§ **PROBLEM TO SOLVE**: Among the records below, find the lines containing "models" and state only how many there are.

Stored data entries
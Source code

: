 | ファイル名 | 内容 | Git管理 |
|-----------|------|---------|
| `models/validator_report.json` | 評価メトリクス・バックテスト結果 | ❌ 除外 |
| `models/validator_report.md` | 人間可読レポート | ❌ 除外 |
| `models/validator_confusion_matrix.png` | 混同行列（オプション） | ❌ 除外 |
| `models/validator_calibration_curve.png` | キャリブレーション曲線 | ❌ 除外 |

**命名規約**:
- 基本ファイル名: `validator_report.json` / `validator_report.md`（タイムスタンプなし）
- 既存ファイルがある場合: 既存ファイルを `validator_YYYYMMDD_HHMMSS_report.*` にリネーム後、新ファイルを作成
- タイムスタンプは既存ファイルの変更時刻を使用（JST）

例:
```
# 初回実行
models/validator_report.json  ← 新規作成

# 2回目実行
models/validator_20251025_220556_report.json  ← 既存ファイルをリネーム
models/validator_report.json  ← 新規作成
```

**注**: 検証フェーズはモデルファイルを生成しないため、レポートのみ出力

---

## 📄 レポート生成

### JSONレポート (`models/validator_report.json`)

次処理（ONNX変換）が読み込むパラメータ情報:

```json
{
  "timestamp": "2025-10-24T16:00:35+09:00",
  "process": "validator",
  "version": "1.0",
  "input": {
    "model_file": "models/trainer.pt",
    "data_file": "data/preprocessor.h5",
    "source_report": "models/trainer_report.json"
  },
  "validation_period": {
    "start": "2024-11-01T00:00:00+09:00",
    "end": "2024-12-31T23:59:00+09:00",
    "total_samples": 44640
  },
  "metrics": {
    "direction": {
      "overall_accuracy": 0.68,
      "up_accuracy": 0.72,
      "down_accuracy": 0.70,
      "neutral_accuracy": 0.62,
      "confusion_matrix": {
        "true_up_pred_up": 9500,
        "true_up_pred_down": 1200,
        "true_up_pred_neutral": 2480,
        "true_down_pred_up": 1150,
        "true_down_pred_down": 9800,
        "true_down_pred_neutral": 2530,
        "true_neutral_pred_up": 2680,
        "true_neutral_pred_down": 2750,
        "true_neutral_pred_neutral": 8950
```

§ **SOLUTION TO THIS PROBLEM**: 10